Directions – Retype the listing that follows without a single change.

──────── Data for the task

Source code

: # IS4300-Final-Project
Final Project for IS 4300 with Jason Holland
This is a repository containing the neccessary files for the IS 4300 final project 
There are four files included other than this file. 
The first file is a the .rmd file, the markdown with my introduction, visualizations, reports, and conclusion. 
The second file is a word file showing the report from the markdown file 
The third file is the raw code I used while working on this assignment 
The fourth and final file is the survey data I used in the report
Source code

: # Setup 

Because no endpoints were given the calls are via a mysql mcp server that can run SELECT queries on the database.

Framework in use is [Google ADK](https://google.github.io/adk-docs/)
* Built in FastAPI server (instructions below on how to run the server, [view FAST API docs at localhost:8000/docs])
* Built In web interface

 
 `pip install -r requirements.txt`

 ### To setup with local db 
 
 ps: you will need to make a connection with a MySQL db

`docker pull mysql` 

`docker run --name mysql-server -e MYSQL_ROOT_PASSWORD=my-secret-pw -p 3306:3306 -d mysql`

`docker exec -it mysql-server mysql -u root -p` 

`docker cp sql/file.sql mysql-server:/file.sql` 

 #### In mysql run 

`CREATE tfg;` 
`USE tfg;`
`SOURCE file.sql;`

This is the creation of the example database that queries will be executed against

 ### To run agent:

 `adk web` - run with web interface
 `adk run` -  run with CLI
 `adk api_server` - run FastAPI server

────────────────

Response to this exercise –
Source code

: # IS4300-Final-Project
Final Project for IS 4300 with Jason Holland
This is a repository containing the neccessary files for the IS 4300 final project 
There are four files included other than this file. 
The first file is a the .rmd file, the markdown with my introduction, visualizations, reports, and conclusion. 
The second file is a word file showing the report from the markdown file 
The third file is the raw code I used while working on this assignment 
The fourth and final file is the survey data I used in the report
Source code

: # Setup 

Because no endpoints were given the calls are via a mysql mcp server that can run SELECT queries on the database.

Framework in use is [Google ADK](https://google.github.io/adk-docs/)
* Built in FastAPI server (instructions below on how to run the server, [view FAST API docs at localhost:8000/docs])
* Built In web interface

 
 `pip install -r requirements.txt`

 ### To setup with local db 
 
 ps: you will need to make a connection with a MySQL db

`docker pull mysql` 

`docker run --name mysql-server -e MYSQL_ROOT_PASSWORD=my-secret-pw -p 3306:3306 -d mysql`

`docker exec -it mysql-server mysql -u root -p` 

`docker cp sql/file.sql mysql-server:/file.sql` 

 #### In mysql run 

`CREATE tfg;` 
`USE tfg;`
`SOURCE file.sql;`

This is the creation of the example database that queries will be executed against

 ### To run agent:

 `adk web` - run with web interface
 `adk run` -  run with CLI
 `adk api_server` - run FastAPI server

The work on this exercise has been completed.